Blog / Big AV

  • A First-Time-Buyer’s Guide to Home Theatre Systems

     

    Buying your first Home Theatre System can be a tough task. The choice of devices and systems alone can be overwhelming for anyone just starting out in the world of home entertainment. Which is why we’ve put together this handy buyer’s guide. It will cover everything a newbie video/audiophile needs to know before actually parting with their hard earned cash. So if you’re thinking about getting your first Home Theatre System, read this and you’ll be able to make an informed purchase decision.

     

     

    Which Home Theatre System Should I Buy?

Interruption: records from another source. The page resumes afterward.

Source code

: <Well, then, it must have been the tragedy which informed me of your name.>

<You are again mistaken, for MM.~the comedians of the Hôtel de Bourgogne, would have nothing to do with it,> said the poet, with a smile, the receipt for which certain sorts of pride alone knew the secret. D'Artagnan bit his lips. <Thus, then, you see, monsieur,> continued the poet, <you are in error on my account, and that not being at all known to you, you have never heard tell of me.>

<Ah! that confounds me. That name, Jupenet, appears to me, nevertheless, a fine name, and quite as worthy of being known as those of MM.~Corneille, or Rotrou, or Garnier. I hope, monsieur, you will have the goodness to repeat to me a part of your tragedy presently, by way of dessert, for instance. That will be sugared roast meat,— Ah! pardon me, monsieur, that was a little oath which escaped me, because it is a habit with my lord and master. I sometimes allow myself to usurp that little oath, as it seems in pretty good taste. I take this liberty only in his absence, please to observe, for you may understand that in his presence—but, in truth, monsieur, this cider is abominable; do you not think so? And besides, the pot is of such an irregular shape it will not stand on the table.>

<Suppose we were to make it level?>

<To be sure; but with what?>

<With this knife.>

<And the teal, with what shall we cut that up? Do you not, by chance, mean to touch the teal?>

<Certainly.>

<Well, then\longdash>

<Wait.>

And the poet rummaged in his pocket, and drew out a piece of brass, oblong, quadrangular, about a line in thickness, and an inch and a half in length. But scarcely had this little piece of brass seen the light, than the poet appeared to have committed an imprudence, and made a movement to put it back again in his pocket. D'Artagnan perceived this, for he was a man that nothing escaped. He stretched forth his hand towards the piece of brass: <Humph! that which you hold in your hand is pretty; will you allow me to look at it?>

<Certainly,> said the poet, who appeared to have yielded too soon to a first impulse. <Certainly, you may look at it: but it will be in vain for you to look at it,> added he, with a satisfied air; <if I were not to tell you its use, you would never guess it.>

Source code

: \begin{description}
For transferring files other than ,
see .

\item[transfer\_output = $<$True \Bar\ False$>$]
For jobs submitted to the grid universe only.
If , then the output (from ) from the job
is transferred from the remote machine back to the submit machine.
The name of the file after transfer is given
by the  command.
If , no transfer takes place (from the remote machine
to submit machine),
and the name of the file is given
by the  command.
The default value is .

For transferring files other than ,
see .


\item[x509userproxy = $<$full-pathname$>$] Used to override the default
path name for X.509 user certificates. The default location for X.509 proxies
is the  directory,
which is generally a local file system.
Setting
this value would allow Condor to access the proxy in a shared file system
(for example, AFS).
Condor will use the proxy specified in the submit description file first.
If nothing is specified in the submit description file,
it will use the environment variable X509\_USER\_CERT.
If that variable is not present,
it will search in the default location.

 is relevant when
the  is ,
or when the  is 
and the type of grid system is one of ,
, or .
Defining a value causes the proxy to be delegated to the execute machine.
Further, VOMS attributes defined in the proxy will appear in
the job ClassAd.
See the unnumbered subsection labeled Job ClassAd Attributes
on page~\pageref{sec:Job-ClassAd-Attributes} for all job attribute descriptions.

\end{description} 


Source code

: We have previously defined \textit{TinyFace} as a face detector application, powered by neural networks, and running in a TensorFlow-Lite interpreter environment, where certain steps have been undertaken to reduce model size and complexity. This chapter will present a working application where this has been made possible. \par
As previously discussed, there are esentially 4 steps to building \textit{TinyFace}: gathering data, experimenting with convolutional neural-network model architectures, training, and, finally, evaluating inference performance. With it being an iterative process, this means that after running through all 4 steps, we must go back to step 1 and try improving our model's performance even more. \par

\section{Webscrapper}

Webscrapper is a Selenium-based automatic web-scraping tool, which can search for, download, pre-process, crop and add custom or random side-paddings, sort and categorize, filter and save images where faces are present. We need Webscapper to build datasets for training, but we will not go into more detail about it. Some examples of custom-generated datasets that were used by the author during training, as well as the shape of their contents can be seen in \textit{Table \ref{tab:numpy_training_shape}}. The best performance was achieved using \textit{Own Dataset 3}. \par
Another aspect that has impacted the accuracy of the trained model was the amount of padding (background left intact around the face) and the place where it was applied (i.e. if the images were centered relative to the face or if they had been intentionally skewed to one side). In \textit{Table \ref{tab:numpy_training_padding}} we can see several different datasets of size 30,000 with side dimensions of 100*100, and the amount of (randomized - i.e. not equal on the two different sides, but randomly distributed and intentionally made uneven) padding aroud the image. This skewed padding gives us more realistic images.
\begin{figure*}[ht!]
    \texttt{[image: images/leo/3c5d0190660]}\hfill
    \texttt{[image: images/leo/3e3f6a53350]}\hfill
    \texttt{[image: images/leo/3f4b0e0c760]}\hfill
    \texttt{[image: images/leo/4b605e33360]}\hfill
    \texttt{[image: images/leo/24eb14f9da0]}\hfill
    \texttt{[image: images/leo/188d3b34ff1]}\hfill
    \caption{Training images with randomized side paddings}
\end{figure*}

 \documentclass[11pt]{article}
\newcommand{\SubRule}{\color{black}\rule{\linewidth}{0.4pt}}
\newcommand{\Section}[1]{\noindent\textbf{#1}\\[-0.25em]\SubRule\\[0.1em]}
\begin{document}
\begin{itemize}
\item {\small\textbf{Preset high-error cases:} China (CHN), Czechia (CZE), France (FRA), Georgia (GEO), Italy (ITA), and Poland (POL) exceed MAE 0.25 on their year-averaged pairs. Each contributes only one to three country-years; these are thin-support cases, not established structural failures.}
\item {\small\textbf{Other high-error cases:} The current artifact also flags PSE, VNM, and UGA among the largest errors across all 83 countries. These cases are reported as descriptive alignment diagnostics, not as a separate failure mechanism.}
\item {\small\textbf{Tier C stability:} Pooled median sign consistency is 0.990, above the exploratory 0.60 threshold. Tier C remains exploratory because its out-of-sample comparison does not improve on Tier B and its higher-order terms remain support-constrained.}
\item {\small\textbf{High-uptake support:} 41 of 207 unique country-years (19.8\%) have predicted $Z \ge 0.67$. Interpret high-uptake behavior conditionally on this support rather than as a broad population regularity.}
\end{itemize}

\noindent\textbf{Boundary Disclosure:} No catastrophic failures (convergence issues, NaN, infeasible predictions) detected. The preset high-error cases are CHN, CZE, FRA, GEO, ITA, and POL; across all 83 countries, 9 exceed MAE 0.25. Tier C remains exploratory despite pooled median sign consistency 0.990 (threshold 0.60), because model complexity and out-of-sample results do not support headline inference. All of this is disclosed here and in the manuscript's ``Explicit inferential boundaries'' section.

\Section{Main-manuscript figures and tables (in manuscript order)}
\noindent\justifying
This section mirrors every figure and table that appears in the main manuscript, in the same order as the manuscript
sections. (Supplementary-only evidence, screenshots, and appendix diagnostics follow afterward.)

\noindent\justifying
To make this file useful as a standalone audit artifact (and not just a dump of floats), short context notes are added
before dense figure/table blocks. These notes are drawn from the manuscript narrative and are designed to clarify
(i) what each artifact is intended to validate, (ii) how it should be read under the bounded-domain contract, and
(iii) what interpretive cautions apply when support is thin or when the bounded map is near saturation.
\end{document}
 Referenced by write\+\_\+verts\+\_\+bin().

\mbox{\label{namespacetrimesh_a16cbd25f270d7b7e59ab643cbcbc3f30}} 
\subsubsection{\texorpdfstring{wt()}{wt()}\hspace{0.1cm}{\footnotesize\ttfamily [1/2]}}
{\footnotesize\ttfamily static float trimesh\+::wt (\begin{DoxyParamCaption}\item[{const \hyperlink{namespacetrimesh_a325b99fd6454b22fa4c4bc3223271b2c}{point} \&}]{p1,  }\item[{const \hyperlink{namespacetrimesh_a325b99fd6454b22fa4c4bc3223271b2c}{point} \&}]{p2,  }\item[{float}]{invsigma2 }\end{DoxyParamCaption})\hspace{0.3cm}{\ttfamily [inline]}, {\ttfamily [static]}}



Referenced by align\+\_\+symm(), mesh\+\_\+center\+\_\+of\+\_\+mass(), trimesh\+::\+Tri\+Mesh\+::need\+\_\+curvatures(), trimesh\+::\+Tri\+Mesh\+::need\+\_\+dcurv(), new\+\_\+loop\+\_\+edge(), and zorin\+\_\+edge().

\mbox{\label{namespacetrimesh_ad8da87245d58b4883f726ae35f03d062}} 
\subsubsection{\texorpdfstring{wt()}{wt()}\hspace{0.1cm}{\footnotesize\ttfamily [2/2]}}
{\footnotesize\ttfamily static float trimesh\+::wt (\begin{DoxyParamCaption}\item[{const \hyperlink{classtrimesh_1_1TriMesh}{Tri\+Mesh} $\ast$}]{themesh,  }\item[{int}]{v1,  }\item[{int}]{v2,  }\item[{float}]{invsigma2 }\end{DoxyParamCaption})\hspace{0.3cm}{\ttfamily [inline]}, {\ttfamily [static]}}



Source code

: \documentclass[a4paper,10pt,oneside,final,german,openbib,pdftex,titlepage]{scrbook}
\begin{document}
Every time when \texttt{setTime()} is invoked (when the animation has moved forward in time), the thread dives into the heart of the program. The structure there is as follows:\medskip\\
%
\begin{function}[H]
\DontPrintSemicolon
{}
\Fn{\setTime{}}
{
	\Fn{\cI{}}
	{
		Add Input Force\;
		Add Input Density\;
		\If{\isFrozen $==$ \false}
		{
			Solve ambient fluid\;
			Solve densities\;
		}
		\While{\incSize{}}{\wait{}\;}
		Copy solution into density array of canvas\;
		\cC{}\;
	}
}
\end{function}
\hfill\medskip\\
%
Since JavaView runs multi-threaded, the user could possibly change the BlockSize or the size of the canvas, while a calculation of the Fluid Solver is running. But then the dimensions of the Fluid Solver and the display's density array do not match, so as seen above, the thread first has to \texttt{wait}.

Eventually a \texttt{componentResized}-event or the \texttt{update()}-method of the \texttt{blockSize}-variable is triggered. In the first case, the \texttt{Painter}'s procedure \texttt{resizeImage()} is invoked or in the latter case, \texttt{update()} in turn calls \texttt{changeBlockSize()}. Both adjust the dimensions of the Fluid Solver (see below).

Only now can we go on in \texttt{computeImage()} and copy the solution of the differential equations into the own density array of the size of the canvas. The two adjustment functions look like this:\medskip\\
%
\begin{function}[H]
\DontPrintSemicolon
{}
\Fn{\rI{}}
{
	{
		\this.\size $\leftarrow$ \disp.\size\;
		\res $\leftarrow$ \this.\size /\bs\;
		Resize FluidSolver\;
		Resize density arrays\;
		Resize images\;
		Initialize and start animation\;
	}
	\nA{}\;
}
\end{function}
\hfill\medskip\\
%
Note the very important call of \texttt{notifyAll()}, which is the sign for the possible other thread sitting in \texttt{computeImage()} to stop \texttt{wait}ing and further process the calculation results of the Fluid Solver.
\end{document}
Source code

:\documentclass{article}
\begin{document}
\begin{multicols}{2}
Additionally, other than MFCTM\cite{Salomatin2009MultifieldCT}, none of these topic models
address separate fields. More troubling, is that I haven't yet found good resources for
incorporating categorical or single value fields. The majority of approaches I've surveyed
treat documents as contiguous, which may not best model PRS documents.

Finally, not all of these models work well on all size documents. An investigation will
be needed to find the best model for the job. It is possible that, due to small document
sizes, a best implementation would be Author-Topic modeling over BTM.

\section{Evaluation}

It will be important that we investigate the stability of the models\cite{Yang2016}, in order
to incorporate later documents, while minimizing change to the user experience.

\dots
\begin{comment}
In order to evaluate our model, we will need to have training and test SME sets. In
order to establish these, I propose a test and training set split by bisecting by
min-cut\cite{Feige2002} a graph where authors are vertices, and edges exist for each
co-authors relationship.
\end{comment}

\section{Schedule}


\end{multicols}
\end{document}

    Before we get into the details you should know one hard fact about Home Theatre Systems; the more channels a system has the more expensive it will be. That’s just the way it is so keep that in the back of your mind. That said, choosing the best Home Theatre System for your individual needs will involve more than just making a decision based on price.

     

    First off, ask yourself what you are going to use the system for. Will you be listening to non-stop dance music? Perhaps you’re a fan of classical and are looking forwards to listening to Beethoven and co. for hours without end. Or is your main objective to watch cinematic blockbusters in the comfort of your own home?

     

    Why is this important? Because films and music do not sound the same. They both place different requirements on a sound system. The dynamics of film sound (how loud or soft things are) is a whole world away from a piece of recorded music. Films need more channels to feed surround sound systems. Music doesn’t. So it’s always good to know before you buy what it is you need to spend your money on; a system geared towards films or towards music, or perhaps a mixture of both?

     

    The good news is that when you buy a HTIB (Home Theatre In A Box) you’ll normally have everything you need to create high-quality sound at home. Your new system will contain an AV receiver, speakers, subwoofer(s) and amplifier(s). All in one neat package. You’ll still need to provide a TV and some kind of video player like a gaming console or a Blu-ray, but once you have these devices set up (and most of you will have them already), then you’re all good to go.

     

     

    What’s the Difference Between Expensive and Cheap Models?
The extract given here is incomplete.